Copy each line containing the word "many" from the records that follow, please.

Extracted records:
- - - - -

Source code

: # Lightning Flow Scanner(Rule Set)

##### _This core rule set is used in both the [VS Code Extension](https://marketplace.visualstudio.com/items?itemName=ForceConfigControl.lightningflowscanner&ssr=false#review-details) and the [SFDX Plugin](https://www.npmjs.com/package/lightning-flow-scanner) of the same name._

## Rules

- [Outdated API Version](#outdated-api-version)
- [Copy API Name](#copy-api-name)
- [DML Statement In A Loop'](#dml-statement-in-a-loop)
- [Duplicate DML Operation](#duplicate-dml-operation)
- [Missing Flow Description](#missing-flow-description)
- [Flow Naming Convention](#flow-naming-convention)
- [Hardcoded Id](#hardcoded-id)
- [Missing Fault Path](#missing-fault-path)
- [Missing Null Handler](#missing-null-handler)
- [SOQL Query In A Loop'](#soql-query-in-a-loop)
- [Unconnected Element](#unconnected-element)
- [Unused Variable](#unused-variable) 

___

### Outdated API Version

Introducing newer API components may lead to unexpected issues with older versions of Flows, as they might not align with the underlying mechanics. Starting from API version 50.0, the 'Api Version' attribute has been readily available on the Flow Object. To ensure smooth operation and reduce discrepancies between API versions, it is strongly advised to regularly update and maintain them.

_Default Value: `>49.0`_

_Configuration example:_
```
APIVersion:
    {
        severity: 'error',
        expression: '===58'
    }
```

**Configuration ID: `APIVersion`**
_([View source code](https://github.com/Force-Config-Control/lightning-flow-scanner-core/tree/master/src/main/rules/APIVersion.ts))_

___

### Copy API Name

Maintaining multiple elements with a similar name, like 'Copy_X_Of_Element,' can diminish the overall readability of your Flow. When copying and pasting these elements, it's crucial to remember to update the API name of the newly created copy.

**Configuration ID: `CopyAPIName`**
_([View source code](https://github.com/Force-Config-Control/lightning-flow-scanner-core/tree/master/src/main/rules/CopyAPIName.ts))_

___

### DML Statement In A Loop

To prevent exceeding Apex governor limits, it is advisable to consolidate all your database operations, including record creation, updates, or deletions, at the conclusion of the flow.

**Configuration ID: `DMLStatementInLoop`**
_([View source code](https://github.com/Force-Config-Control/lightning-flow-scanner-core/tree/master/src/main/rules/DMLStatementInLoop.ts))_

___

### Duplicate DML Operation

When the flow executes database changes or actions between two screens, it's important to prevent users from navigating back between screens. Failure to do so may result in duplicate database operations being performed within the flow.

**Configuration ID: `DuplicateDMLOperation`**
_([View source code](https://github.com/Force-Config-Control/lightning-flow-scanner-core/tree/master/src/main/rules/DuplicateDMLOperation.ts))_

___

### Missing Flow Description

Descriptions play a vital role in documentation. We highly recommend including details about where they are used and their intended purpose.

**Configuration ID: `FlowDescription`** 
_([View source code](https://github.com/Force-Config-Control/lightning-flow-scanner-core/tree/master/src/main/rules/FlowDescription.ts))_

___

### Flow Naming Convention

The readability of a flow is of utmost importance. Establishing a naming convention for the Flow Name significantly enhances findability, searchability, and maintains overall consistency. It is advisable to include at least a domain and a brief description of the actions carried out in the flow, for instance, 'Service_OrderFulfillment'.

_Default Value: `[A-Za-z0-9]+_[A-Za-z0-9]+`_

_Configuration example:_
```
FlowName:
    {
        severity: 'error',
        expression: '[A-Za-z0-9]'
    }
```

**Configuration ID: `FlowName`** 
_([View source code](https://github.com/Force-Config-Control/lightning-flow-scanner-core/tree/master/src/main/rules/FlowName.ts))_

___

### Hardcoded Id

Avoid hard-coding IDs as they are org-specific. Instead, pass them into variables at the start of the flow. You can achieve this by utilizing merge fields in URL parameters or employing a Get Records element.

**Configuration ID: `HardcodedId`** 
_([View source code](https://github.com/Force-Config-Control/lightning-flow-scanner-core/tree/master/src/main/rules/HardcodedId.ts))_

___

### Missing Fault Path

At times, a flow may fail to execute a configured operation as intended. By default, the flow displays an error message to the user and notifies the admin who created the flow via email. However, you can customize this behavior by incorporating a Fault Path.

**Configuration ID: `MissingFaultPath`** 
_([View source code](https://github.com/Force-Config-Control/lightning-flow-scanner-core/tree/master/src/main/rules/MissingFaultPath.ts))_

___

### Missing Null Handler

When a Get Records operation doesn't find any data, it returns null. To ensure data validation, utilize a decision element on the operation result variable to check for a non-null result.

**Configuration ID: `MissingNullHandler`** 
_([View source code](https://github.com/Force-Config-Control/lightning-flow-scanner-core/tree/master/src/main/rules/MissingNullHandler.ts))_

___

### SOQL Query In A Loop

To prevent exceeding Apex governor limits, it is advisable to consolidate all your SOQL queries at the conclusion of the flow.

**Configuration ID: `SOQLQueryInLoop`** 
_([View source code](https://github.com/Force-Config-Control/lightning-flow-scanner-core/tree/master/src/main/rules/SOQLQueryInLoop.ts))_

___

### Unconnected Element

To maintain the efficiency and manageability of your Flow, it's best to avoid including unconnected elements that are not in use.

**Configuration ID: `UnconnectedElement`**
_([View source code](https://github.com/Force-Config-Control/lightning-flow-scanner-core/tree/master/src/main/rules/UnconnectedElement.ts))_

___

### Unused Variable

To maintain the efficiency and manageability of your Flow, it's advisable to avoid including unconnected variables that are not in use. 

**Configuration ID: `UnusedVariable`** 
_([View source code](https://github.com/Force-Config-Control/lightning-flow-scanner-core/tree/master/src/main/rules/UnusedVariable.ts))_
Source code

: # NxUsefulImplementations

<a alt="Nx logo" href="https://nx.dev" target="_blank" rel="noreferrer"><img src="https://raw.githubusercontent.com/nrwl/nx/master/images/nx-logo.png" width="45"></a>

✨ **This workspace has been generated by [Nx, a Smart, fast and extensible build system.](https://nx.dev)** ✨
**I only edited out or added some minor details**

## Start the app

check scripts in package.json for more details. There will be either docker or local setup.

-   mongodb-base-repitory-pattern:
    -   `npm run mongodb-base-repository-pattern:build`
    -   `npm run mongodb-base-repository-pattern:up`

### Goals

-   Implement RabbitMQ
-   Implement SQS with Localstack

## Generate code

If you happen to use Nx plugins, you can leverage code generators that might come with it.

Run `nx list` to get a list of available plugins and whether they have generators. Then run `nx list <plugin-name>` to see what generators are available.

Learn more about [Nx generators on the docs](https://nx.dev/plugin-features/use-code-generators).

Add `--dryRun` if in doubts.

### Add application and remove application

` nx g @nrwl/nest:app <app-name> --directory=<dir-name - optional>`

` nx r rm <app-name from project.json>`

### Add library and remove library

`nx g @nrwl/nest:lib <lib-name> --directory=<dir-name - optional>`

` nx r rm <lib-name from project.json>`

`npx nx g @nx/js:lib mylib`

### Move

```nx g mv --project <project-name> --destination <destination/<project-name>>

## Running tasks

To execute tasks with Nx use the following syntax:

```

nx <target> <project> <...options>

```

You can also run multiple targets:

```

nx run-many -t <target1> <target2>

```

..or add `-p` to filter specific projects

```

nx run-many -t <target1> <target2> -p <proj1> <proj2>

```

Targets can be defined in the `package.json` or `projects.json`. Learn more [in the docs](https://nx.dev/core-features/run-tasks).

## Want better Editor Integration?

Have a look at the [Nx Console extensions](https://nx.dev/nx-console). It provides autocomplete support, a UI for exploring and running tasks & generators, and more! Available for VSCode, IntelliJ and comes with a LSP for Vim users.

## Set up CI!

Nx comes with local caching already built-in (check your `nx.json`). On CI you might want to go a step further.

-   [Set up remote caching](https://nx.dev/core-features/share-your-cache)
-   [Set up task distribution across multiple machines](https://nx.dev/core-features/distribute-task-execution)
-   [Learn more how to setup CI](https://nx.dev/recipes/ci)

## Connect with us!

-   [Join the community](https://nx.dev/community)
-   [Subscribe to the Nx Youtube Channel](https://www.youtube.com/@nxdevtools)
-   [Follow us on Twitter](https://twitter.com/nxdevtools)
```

- - - - -

WRITTEN ANSWER:
nx run-many -t <target1> <target2>
nx run-many -t <target1> <target2> -p <proj1> <proj2>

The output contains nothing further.